Darkside - Stormblast - Priest
Dodano: 26.02.2016
Ekstremalni polscy perkusiści są podobnie jak bramkarze w piłce nożnej, cenieni nie tylko w kraju nad Wisłą.
Ten artykuł czytasz ZA DARMO w ramach bezpłatnego dostępu. Zarejestruj się i zaloguj, by mieć dostęp do wszystkich treści. Możesz też wykupić dostęp cyfrowy i wesprzeć rozwój serwisu.
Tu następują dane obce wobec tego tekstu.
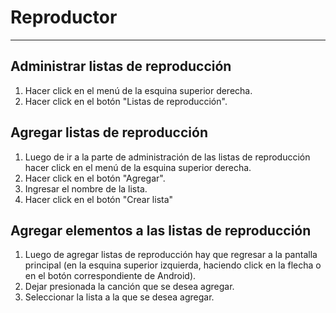 # Reproductor

<hr>

## Administrar listas de reproducción
  1. Hacer click en el menú de la esquina superior derecha.
  2. Hacer click en el botón "Listas de reproducción".
  
## Agregar listas de reproducción
  1. Luego de ir a la parte de administración de las listas de reproducción hacer click en el menú de la esquina superior derecha.
  2. Hacer click en el botón "Agregar".
  3. Ingresar el nombre de la lista.
  4. Hacer click en el botón "Crear lista"
  
## Agregar elementos a las listas de reproducción
  1. Luego de agregar listas de reproducción hay que regresar a la pantalla principal (en la esquina superior izquierda, haciendo click en la flecha o en el botón correspondiente de Android).
  2. Dejar presionada la canción que se desea agregar.
  3. Seleccionar la lista a la que se desea agregar.
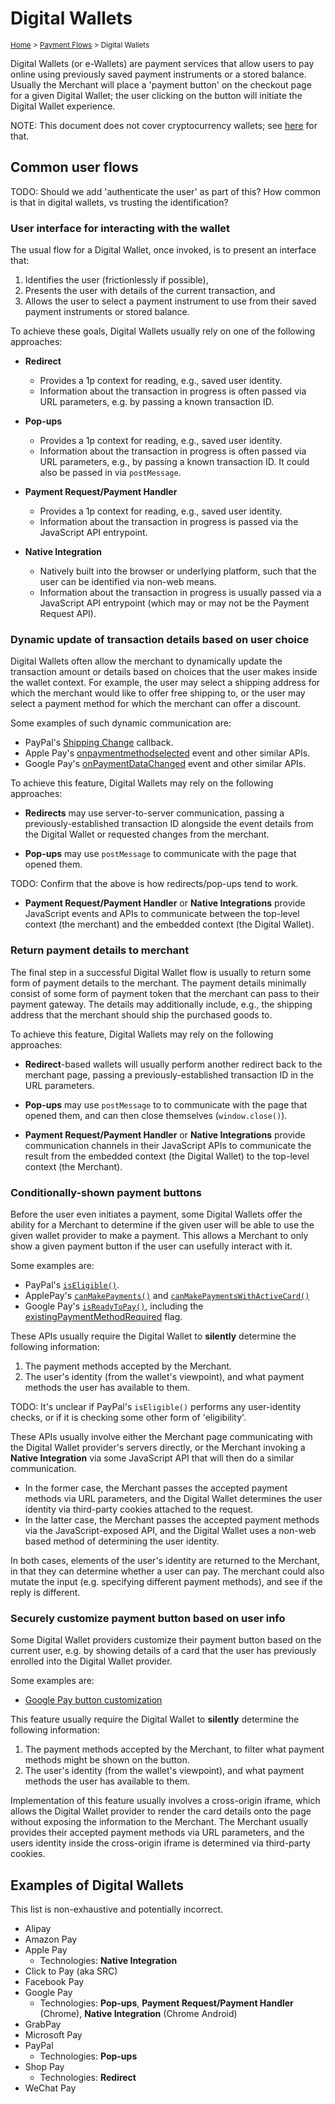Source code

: # Digital Wallets
<sup>[Home][home] > [Payment Flows][payment-flows] > Digital Wallets</sup>

Digital Wallets (or e-Wallets) are payment services that allow users to pay
online using previously saved payment instruments or a stored balance. Usually
the Merchant will place a 'payment button' on the checkout page for a given
Digital Wallet; the user clicking on the button will initiate the Digital Wallet
experience.

NOTE: This document does not cover cryptocurrency wallets; see
      [here][cryptocurrency] for that.

## Common user flows

TODO: Should we add 'authenticate the user' as part of this? How common is
      that in digital wallets, vs trusting the identification?

### User interface for interacting with the wallet

The usual flow for a Digital Wallet, once invoked, is to present an interface
that:

1. Identifies the user (frictionlessly if possible),
1. Presents the user with details of the current transaction, and
1. Allows the user to select a payment instrument to use from their saved
   payment instruments or stored balance.

To achieve these goals, Digital Wallets usually rely on one of the following
approaches:

- **Redirect**
  - Provides a 1p context for reading, e.g., saved user identity.
  - Information about the transaction in progress is often passed via URL
    parameters, e.g. by passing a known transaction ID.

- **Pop-ups**
  - Provides a 1p context for reading, e.g., saved user identity.
  - Information about the transaction in progress is often passed via URL
    parameters, e.g., by passing a known transaction ID. It could also be
    passed in via `postMessage`.

- **Payment Request/Payment Handler**
  - Provides a 1p context for reading, e.g., saved user identity.
  - Information about the transaction in progress is passed via the JavaScript
    API entrypoint.

- **Native Integration**
  - Natively built into the browser or underlying platform, such that the user
    can be identified via non-web means.
  - Information about the transaction in progress is usually passed via a
    JavaScript API entrypoint (which may or may not be the Payment Request API).

### Dynamic update of transaction details based on user choice

Digital Wallets often allow the merchant to dynamically update the transaction
amount or details based on choices that the user makes inside the wallet
context. For example, the user may select a shipping address for which the
merchant would like to offer free shipping to, or the user may select a payment
method for which the merchant can offer a discount.

Some examples of such dynamic communication are:

- PayPal's [Shipping Change][paypal-shipping-change] callback.
- Apple Pay's [onpaymentmethodselected][applepay-change-event] event and other
  similar APIs.
- Google Pay's [onPaymentDataChanged][googlepay-change-event] event and other
  similar APIs.

To achieve this feature, Digital Wallets may rely on the following approaches:

- **Redirects** may use server-to-server communication, passing a
  previously-established transaction ID alongside the event details from the
  Digital Wallet or requested changes from the merchant.

- **Pop-ups** may use `postMessage` to communicate with the page that opened
  them.

TODO: Confirm that the above is how redirects/pop-ups tend to work.

- **Payment Request/Payment Handler** or **Native Integrations** provide
  JavaScript events and APIs to communicate between the top-level context (the
  merchant) and the embedded context (the Digital Wallet).

### Return payment details to merchant

The final step in a successful Digital Wallet flow is usually to return some
form of payment details to the merchant. The payment details minimally consist
of some form of payment token that the merchant can pass to their payment
gateway. The details may additionally include, e.g., the shipping address that
the merchant should ship the purchased goods to.

To achieve this feature, Digital Wallets may rely on the following approaches:

- **Redirect**-based wallets will usually perform another redirect back to the
  merchant page, passing a previously-established transaction ID in the URL
  parameters.

- **Pop-ups** may use `postMessage` to to communicate with the page that opened
  them, and can then close themselves (`window.close()`).

- **Payment Request/Payment Handler** or **Native Integrations** provide
  communication channels in their JavaScript APIs to communicate the result from
  the embedded context (the Digital Wallet) to the top-level context (the
  Merchant).

### Conditionally-shown payment buttons

Before the user even initiates a payment, some Digital Wallets offer the ability
for a Merchant to determine if the given user will be able to use the given
wallet provider to make a payment. This allows a Merchant to only show a given
payment button if the user can usefully interact with it.

Some examples are:

- PayPal's [`isEligible()`][paypal-iseligible].
- ApplePay's [`canMakePayments()`][applepay-canmakepayments] and
  [`canMakePaymentsWithActiveCard()`][applepay-canmakepaymentswithactivecard]
- Google Pay's [`isReadyToPay()`][googlepay-isreadytopay], including the
  [existingPaymentMethodRequired][googlepay-existingpaymentmethodrequired] flag.

These APIs usually require the Digital Wallet to **silently** determine
the following information:

1. The payment methods accepted by the Merchant.
1. The user's identity (from the wallet's viewpoint), and what payment methods
   the user has available to them.

TODO: It's unclear if PayPal's `isEligible()` performs any user-identity checks,
      or if it is checking some other form of 'eligibility'.

These APIs usually involve either the Merchant page communicating with the
Digital Wallet provider's servers directly, or the Merchant invoking a **Native
Integration** via some JavaScript API that will then do a similar communication.
  - In the former case, the Merchant passes the accepted payment methods via URL
    parameters, and the Digital Wallet determines the user identity via
    third-party cookies attached to the request.
  - In the latter case, the Merchant passes the accepted payment methods via the
    JavaScript-exposed API, and the Digital Wallet uses a non-web based method
    of determining the user identity.

In both cases, elements of the user's identity are returned to the Merchant, in
that they can determine whether a user can pay. The merchant could also mutate
the input (e.g. specifying different payment methods), and see if the reply is
different.

### Securely customize payment button based on user info

Some Digital Wallet providers customize their payment button based on the
current user, e.g. by showing details of a card that the user has previously
enrolled into the Digital Wallet provider.

Some examples are:

- [Google Pay button customization][googlepay-customize-button]

This feature usually require the Digital Wallet to **silently** determine
the following information:

1. The payment methods accepted by the Merchant, to filter what payment methods
   might be shown on the button.
1. The user's identity (from the wallet's viewpoint), and what payment methods
   the user has available to them.

Implementation of this feature usually involves a cross-origin iframe, which
allows the Digital Wallet provider to render the card details onto the page
without exposing the information to the Merchant. The Merchant usually provides
their accepted payment methods via URL parameters, and the users identity inside
the cross-origin iframe is determined via third-party cookies.

## Examples of Digital Wallets

This list is non-exhaustive and potentially incorrect.

* Alipay
* Amazon Pay
* Apple Pay
  * Technologies: **Native Integration**
* Click to Pay (aka SRC)
* Facebook Pay
* Google Pay
  * Technologies: **Pop-ups**, **Payment Request/Payment Handler** (Chrome),
                  **Native Integration** (Chrome Android)
* GrabPay
* Microsoft Pay
* PayPal
  * Technologies: **Pop-ups**
* Shop Pay
  * Technologies: **Redirect**
* WeChat Pay

[home]: ../README.md
[payment-flows]: README.md
[cryptocurrency]: cryptocurrency.md
[paypal-shipping-change]: https://developer.paypal.com/docs/checkout/integration-features/shipping-callback/
[applepay-change-event]: https://developer.apple.com/documentation/apple_pay_on_the_web/applepaysession/1778013-onpaymentmethodselected
[googlepay-change-event]: https://developers.google.com/pay/api/web/reference/client#onPaymentDataChanged
[paypal-iseligible]: https://developer.paypal.com/docs/business/javascript-sdk/javascript-sdk-reference/#paypalbuttonsiseligible
[applepay-canmakepayments]: https://developer.apple.com/documentation/apple_pay_on_the_web/applepaysession/1778027-canmakepayments
[applepay-canmakepaymentswithactivecard]: https://developer.apple.com/documentation/apple_pay_on_the_web/applepaysession/1778000-canmakepaymentswithactivecard
[googlepay-isreadytopay]: https://developers.google.com/pay/api/web/reference/client#isReadyToPay
[googlepay-existingpaymentmethodrequired]: https://developers.google.com/pay/api/web/reference/request-objects#existingPaymentMethodRequired
[googlepay-customize-button]: https://developers.googleblog.com/2021/05/updated-google-pay-button-increases-click-through-rates.html
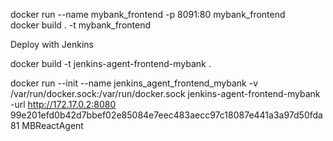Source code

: docker run --name mybank_frontend -p 8091:80 mybank_frontend     
docker build . -t mybank_frontend 

Deploy with Jenkins

docker build -t jenkins-agent-frontend-mybank .

docker run --init --name jenkins_agent_frontend_mybank -v /var/run/docker.sock:/var/run/docker.sock jenkins-agent-frontend-mybank -url http://172.17.0.2:8080 99e201efd0b42d7bbef02e85084e7eec483aecc97c18087e441a3a97d50fda81  MBReactAgent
Forpocztę stanowią doskonale znani czytelnikom Perkusisty Inferno, Daray oraz Pawulon. W ich cieniu, lecz bez żadnych powodów do kompleksów funkcjonują Stormblast, Priest oraz Darkside. Filary najbardziej niepokornych i radykalnych grup metalowego podziemia. Nieuznający kompromisu, z charakterem i kunsztem, stanowiący klasę samą w sobie.
Maciej "Darkside" Kowalski - ur. 1984, członek krakowskiej Mgły oraz Kriegsmaschine, black metalowych grup, zbierających niezwykle entuzjastyczne recenzje także w prasie zachodniej, wcześniej związany z Crionics, gdzie w ostatnim okresie działalności zespołu zastąpił go Pawulon.
Konrad "Priest" Wiśniewski - ur. 1984, pochodzący z Krakowa następca Darkside’a w MasseMord, a jednocześnie siła napędowa speed/ thrash metalowego trio Voidhanger oraz awangardowego projektu Odraza, któremu międzynarodowy rozgłos przyniosła płyta Esperalem tkane.
Paweł "Stormblast" Pietrzak - ur. 1981, pochodzący z Częstochowy założyciel death black metalowego Infernal War, wcześniej znany z nieistniejącego już Thunderbolt, a od kilku lat również znakomity koncertowy zastępca Inferno w Azarath, jeśli Behemoth jest akurat w trasie.
Tekst: Adam Drzewucki
Zdjęcia: Maciej Mutwil
Wywiad ukazał się w numerze listopad 2015
Jaką rolę odgrywają dla was emocje w muzyce?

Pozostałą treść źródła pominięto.